Desta feita, o cenário já revisto pelas autoridades de saúde aponta agora para 22.385 casos registados em Lisboa e Vale do Tejo, um número que compara com os 21.926 casos nesta área que tinham sido reportados pela DGS na edição do boletim epidemiológico desta sexta-feira. Mediante a revisão, esse número seria, afinal, de 22.126 casos, mostra agora o boletim atualizado. Quanto ao número de óbitos na região, são agora contabilizados 535.

No resto do país, a região Norte contabiliza 18.068 casos de Covid-19 e 821 óbitos, enquanto a região Centro regista 4.255 casos e 250 mortes. O Alentejo regista 570 casos e 18 óbitos e o Algarve 695 casos e 15 mortes. Nas ilhas, os Açores já contabilizaram 153 casos e 15 mortes, enquanto a Madeira regista 95 casos e nenhum óbito a lamentar.

Mais de 500 pessoas internadas

O último boletim epidemiológico atualizado da DGS aponta para a existência de 527 pessoas sujeitas a internamento hospitalar. Deste número, 459 pessoas estão em internamento em enfermaria geral e 68 pessoas estão em unidades de cuidados intensivos, o que representa a parcela de casos mais graves e que inspiram mais cuidados médicos.

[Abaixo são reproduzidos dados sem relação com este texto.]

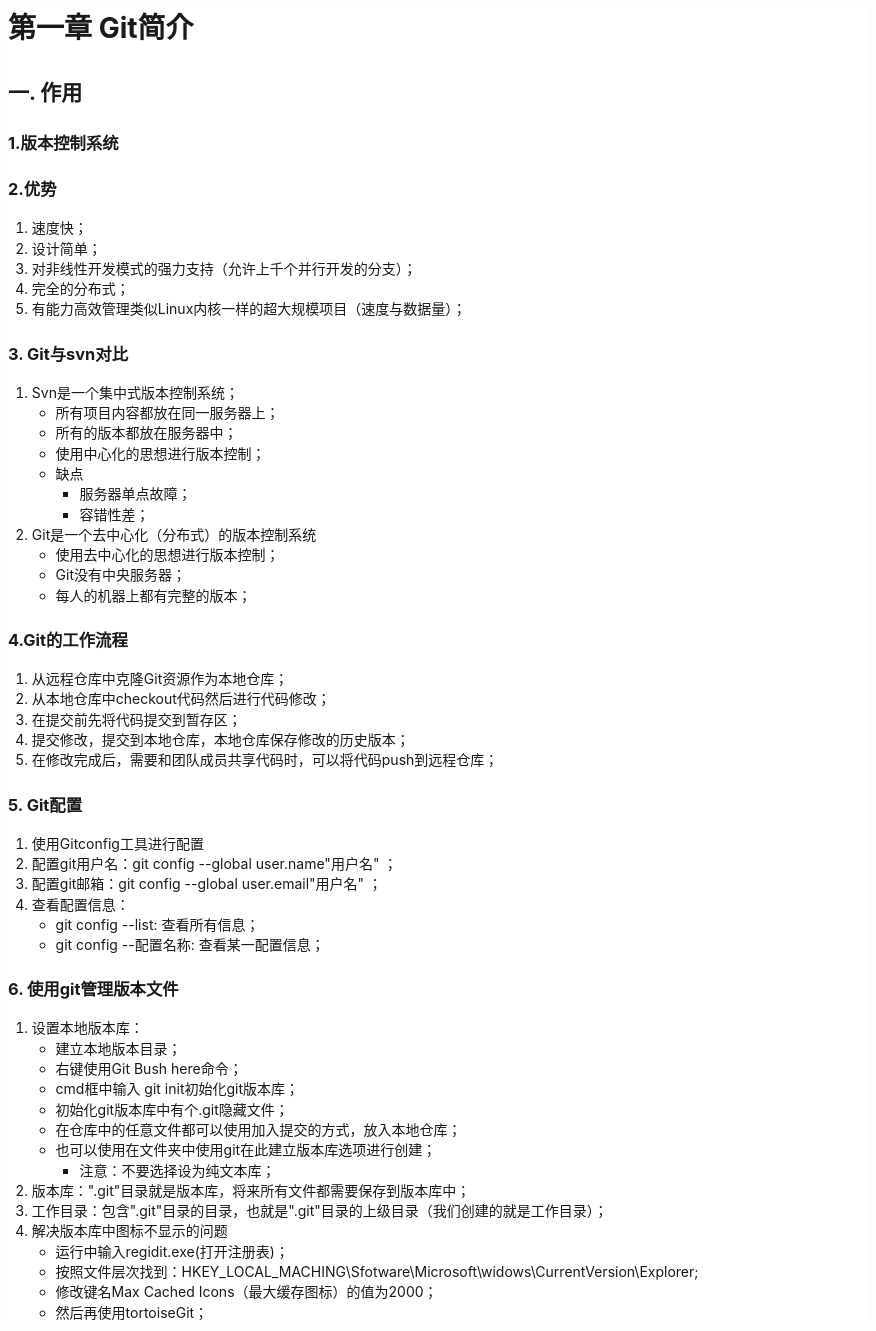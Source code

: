 # 第一章 Git简介

## 一. 作用

### 1.版本控制系统

### 2.优势

1. 速度快；
2. 设计简单；
3. 对非线性开发模式的强力支持（允许上千个并行开发的分支）；
4. 完全的分布式；
5. 有能力高效管理类似Linux内核一样的超大规模项目（速度与数据量）；

### 3. Git与svn对比

1. Svn是一个集中式版本控制系统；
   - 所有项目内容都放在同一服务器上；
   - 所有的版本都放在服务器中；
   - 使用中心化的思想进行版本控制；
   - 缺点
     - 服务器单点故障；
     - 容错性差；
2. Git是一个去中心化（分布式）的版本控制系统
   - 使用去中心化的思想进行版本控制；
   - Git没有中央服务器；
   - 每人的机器上都有完整的版本；

### 4.Git的工作流程

1. 从远程仓库中克隆Git资源作为本地仓库；
2. 从本地仓库中checkout代码然后进行代码修改；
3. 在提交前先将代码提交到暂存区；
4. 提交修改，提交到本地仓库，本地仓库保存修改的历史版本；
5. 在修改完成后，需要和团队成员共享代码时，可以将代码push到远程仓库；

### 5.  Git配置

1. 使用Gitconfig工具进行配置
2. 配置git用户名：git config --global user.name"用户名" ；
3. 配置git邮箱：git config --global user.email"用户名" ；
4. 查看配置信息：
   - git config --list: 查看所有信息；
   - git config --配置名称: 查看某一配置信息；

### 6. 使用git管理版本文件

1. 设置本地版本库：
   - 建立本地版本目录；
   - 右键使用Git Bush here命令；
   - cmd框中输入 git init初始化git版本库；
   - 初始化git版本库中有个.git隐藏文件；
   - 在仓库中的任意文件都可以使用加入提交的方式，放入本地仓库；
   - 也可以使用在文件夹中使用git在此建立版本库选项进行创建；
     - 注意：不要选择设为纯文本库；
2. 版本库：".git"目录就是版本库，将来所有文件都需要保存到版本库中；
3. 工作目录：包含".git"目录的目录，也就是".git"目录的上级目录（我们创建的就是工作目录）；
4. 解决版本库中图标不显示的问题
   - 运行中输入regidit.exe(打开注册表)；
   - 按照文件层次找到：HKEY_LOCAL_MACHING\Sfotware\Microsoft\widows\CurrentVersion\Explorer;
   - 修改键名Max Cached Icons（最大缓存图标）的值为2000；
   - 然后再使用tortoiseGit；
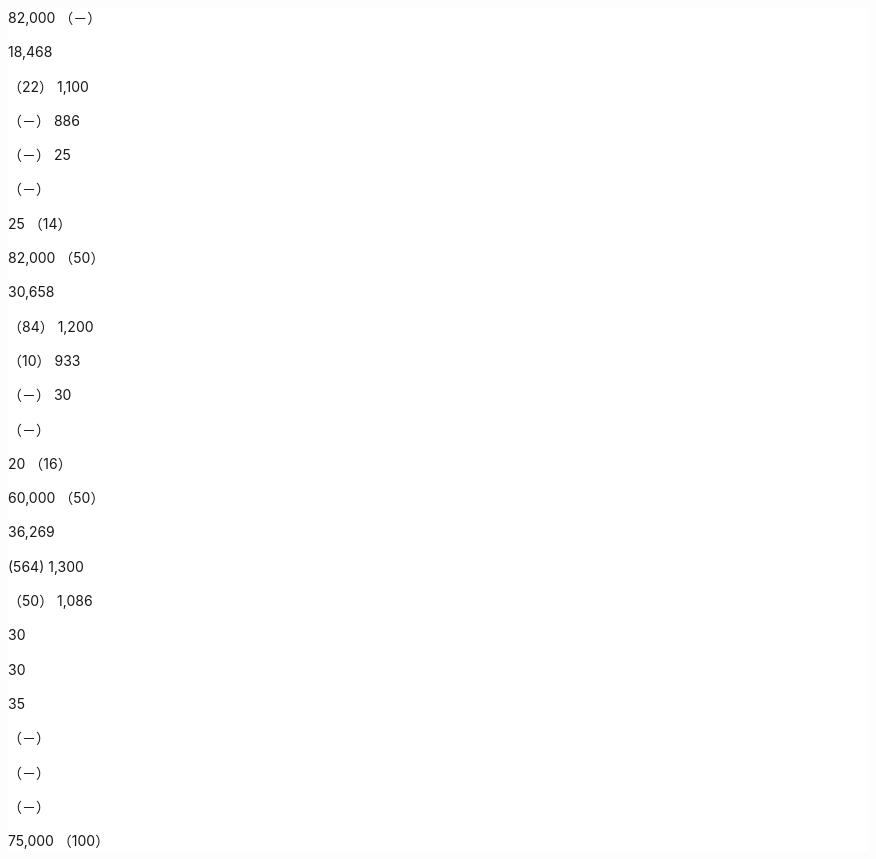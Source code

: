 82,000
（－）

18,468

（22）
1,100

（－）
886

（－）
25

（－）

25
（14）

82,000
（50）

30,658

（84）
1,200

（10）
933

（－）
30

（－）

20
（16）

60,000
（50）

36,269

(564)
1,300

（50）
1,086

30

30

35

（－）

（－）

（－）

75,000
（100）
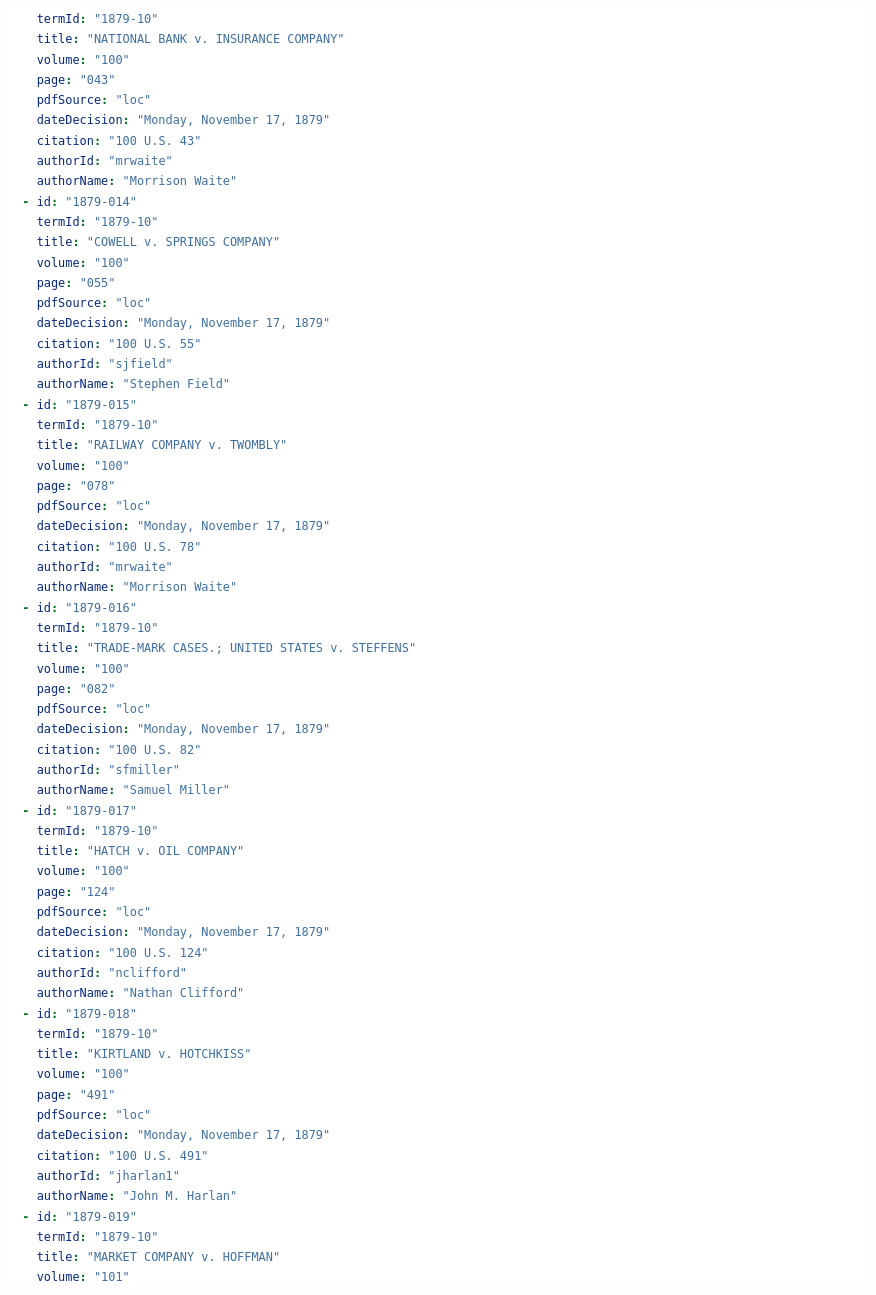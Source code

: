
 ```yaml
    termId: "1879-10"
    title: "NATIONAL BANK v. INSURANCE COMPANY"
    volume: "100"
    page: "043"
    pdfSource: "loc"
    dateDecision: "Monday, November 17, 1879"
    citation: "100 U.S. 43"
    authorId: "mrwaite"
    authorName: "Morrison Waite"
  - id: "1879-014"
    termId: "1879-10"
    title: "COWELL v. SPRINGS COMPANY"
    volume: "100"
    page: "055"
    pdfSource: "loc"
    dateDecision: "Monday, November 17, 1879"
    citation: "100 U.S. 55"
    authorId: "sjfield"
    authorName: "Stephen Field"
  - id: "1879-015"
    termId: "1879-10"
    title: "RAILWAY COMPANY v. TWOMBLY"
    volume: "100"
    page: "078"
    pdfSource: "loc"
    dateDecision: "Monday, November 17, 1879"
    citation: "100 U.S. 78"
    authorId: "mrwaite"
    authorName: "Morrison Waite"
  - id: "1879-016"
    termId: "1879-10"
    title: "TRADE-MARK CASES.; UNITED STATES v. STEFFENS"
    volume: "100"
    page: "082"
    pdfSource: "loc"
    dateDecision: "Monday, November 17, 1879"
    citation: "100 U.S. 82"
    authorId: "sfmiller"
    authorName: "Samuel Miller"
  - id: "1879-017"
    termId: "1879-10"
    title: "HATCH v. OIL COMPANY"
    volume: "100"
    page: "124"
    pdfSource: "loc"
    dateDecision: "Monday, November 17, 1879"
    citation: "100 U.S. 124"
    authorId: "nclifford"
    authorName: "Nathan Clifford"
  - id: "1879-018"
    termId: "1879-10"
    title: "KIRTLAND v. HOTCHKISS"
    volume: "100"
    page: "491"
    pdfSource: "loc"
    dateDecision: "Monday, November 17, 1879"
    citation: "100 U.S. 491"
    authorId: "jharlan1"
    authorName: "John M. Harlan"
  - id: "1879-019"
    termId: "1879-10"
    title: "MARKET COMPANY v. HOFFMAN"
    volume: "101"
```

1.705 pessoas aguardam o resultado laboratorial do teste de diagnóstico à Covid-19 e 34.303 pessoas estão sob vigilância ativa das autoridades de saúde. Isto acontece por terem estado perto ou em contacto com pessoas que, entretanto, foram diagnosticadas com o novo coronavírus. Desde o início do ano, já foram detetados 403.748 casos suspeitos. Destes, 355.822 foram infirmados, isto é, acabaram por não se confirmar.

Revisão deveu-se a 200 casos não registados

Apesar da subida no número de casos, o dia fica mesmo marcado pela revisão em alta dos números da pandemia em Portugal. Não foi surpresa, na medida em que a DGS já tinha sinalizado, ao final da tarde desta sexta-feira, que o iria fazer. Em causa, todos os boletins epidemiológicos desde 30 de junho.

A atualização levou, assim, a um acréscimo de 200 casos nos números da pandemia, casos esses que ainda não tinham sido contabilizados para o total. O problema ter-se-á prendido com o dia 3 de julho, na medida em que já os últimos boletins vinham com a indicação de que 200 notificações (casos) ainda não estariam distribuídas.

“Os dados referentes a ARSLVT [Administração Regional de Saúde de Lisboa e Vale do Tejo] no dia 3 de julho tiveram como fonte os dados agregados dos respetivos ACES [Agrupamentos de Centros de Saúde]. Optou-se por esta fonte porque a não notificação laboratorial no SINAVE LAB por um parceiro privado entre 30 de junho e 3 de julho originou cerca de 200 notificações cuja distribuição ainda carece de análise”, lia-se num aviso que acompanhou as últimas edições do boletim.